Generation (build a new definition)

  • -g, --generate_nexus_definition FILE

  • -t, --template — emit a single-scan template.

  • --single-file, --multi-file — control directory generation mode.

  • --yaml — write YAML definitions instead of .nxd.

  • --hdf5-option MODElinks (default for -g) or extract (default for -n).

Scanning & Batch Flags

  • -r, --recursive

  • --glob PATTERN — limit matches for all supported types.

  • --glob-spec, --glob-dta — type-specific patterns.

  • --dry-run, --summary-only

  • --no-group-dta-folders — process each DTA/DAT file individually.

Metadata & Placement

  • -b, --beamline_name NAME — beamline-specific context (for example ikft, batteries).

  • --metadata-csv FILE — supply descriptions/units for variables.

  • --export-vars-csv FILE — export parsed variables to CSV.

  • --nxdl-root PATH, --app-def NAME — NXDL placement hints. Base classes are always indexed; --app-def adds the selected application definition to the search. Defaults to external_references/nexus/nexus_definitions when present.
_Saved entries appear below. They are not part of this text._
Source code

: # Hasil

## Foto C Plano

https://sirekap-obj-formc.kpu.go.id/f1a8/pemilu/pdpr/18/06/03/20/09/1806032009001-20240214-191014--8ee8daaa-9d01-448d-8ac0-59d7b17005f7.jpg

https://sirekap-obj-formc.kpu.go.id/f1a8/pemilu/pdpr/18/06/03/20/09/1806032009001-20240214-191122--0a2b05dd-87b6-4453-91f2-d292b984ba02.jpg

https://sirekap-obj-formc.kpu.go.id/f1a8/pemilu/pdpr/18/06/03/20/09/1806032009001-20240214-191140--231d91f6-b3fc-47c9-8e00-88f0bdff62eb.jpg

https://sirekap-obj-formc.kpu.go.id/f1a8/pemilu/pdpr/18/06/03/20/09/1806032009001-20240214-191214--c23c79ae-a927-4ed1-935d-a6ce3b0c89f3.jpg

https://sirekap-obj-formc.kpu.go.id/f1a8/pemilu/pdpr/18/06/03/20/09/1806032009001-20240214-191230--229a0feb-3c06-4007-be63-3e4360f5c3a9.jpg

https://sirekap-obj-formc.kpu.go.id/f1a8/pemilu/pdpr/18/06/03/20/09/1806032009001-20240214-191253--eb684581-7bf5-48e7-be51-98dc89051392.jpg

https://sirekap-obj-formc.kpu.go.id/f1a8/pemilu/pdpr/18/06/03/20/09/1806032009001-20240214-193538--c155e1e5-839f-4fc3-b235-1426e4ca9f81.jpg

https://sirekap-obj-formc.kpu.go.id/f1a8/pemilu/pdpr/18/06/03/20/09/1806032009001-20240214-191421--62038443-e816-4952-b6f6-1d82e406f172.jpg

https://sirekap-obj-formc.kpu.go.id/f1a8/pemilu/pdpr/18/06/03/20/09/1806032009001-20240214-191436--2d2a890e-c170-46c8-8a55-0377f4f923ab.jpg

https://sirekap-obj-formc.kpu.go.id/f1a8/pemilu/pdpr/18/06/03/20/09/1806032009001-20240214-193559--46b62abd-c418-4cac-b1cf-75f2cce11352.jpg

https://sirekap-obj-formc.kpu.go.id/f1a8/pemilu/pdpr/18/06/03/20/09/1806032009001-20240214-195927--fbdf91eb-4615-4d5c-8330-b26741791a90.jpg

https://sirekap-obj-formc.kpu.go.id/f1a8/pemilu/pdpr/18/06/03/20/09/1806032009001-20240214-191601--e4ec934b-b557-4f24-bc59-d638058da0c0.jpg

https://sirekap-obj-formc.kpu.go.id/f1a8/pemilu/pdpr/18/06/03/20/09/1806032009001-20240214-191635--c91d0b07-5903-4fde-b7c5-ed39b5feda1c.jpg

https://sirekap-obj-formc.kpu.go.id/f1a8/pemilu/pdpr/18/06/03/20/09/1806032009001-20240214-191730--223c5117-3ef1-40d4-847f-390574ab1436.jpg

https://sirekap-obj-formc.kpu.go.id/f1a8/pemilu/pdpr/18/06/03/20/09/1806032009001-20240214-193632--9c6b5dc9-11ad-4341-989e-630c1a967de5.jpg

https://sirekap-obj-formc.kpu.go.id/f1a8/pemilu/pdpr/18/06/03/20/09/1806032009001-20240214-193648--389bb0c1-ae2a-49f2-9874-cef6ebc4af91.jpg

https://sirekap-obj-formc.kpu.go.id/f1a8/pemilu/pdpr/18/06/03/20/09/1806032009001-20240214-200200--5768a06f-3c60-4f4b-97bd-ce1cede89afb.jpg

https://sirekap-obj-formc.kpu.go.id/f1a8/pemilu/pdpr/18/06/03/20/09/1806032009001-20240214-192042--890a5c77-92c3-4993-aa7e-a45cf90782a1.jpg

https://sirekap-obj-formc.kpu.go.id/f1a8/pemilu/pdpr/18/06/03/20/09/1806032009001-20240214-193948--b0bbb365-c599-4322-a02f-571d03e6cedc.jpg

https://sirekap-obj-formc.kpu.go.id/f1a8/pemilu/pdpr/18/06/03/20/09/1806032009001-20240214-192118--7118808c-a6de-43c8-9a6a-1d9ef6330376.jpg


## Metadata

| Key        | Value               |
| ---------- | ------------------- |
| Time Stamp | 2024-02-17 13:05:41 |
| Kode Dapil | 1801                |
  • --jsonld-structure FILE — CDI/Schema.org JSON-LD document describing how to read the input file; pairs nicely with --nxdl-root.

  • -d, --dictionary — print the parsed variable dictionary.

  • -D, --debug — show the current .nxd line processed during conversion.

Validation & Export

  • --validate — validate the generated .nxs with punx when available.

  • --export-values-csv FILE — export dataset values from a .nxs/HDF5 file to CSV.

  • --export-values-prefix PATH — restrict CSV export to datasets under a prefix (must start with /).

  • --csv-delimiter CHAR — override CSV delimiter (default ,).